EXERCISE DIRECTIONS:
Go through the records and filter out every line lacking the word "based"; copy the lines that remain.

====== PROVIDED DATA ======

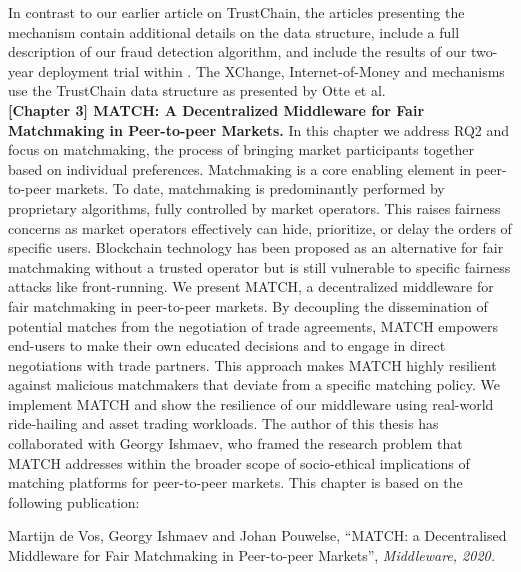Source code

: In contrast to our earlier article on TrustChain, the articles presenting the \TrustChain{} mechanism contain additional details on the data structure, include a full description of our fraud detection algorithm, and include the results of our two-year deployment trial within \Tribler{}.
The XChange, Internet-of-Money and \Dappcoder{} mechanisms use the TrustChain data structure as presented by Otte et al.\\

\textbf{[Chapter 3] MATCH: A Decentralized Middleware for Fair Matchmaking in Peer-to-peer Markets.}
In this chapter we address RQ2 and focus on matchmaking, the process of bringing market participants together based on individual preferences.
Matchmaking is a core enabling element in peer-to-peer markets.
To date, matchmaking is predominantly performed by proprietary algorithms, fully controlled by market operators.
This raises fairness concerns as market operators effectively can hide, prioritize, or delay the orders of specific users.
Blockchain technology has been proposed as an alternative for fair matchmaking without a trusted operator but is still vulnerable to specific fairness attacks like front-running.
We present MATCH, a decentralized middleware for fair matchmaking in peer-to-peer markets.
By decoupling the dissemination of potential matches from the negotiation of trade agreements, MATCH empowers end-users to make their own educated decisions and to engage in direct negotiations with trade partners.
This approach makes MATCH highly resilient against malicious matchmakers that deviate from a specific matching policy.
We implement MATCH and show the resilience of our middleware using real-world ride-hailing and asset trading workloads.
The author of this thesis has collaborated with Georgy Ishmaev, who framed the research problem that MATCH addresses within the broader scope of socio-ethical implications of matching platforms for peer-to-peer markets.
This chapter is based on the following publication:

Martijn de Vos, Georgy Ishmaev and Johan Pouwelse, \enquote{MATCH: a Decentralised Middleware for Fair Matchmaking in Peer-to-peer Markets}, \emph{Middleware, 2020.}\\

======

RESULT FOR THIS TASK:
In this chapter we address RQ2 and focus on matchmaking, the process of bringing market participants together based on individual preferences.
This chapter is based on the following publication:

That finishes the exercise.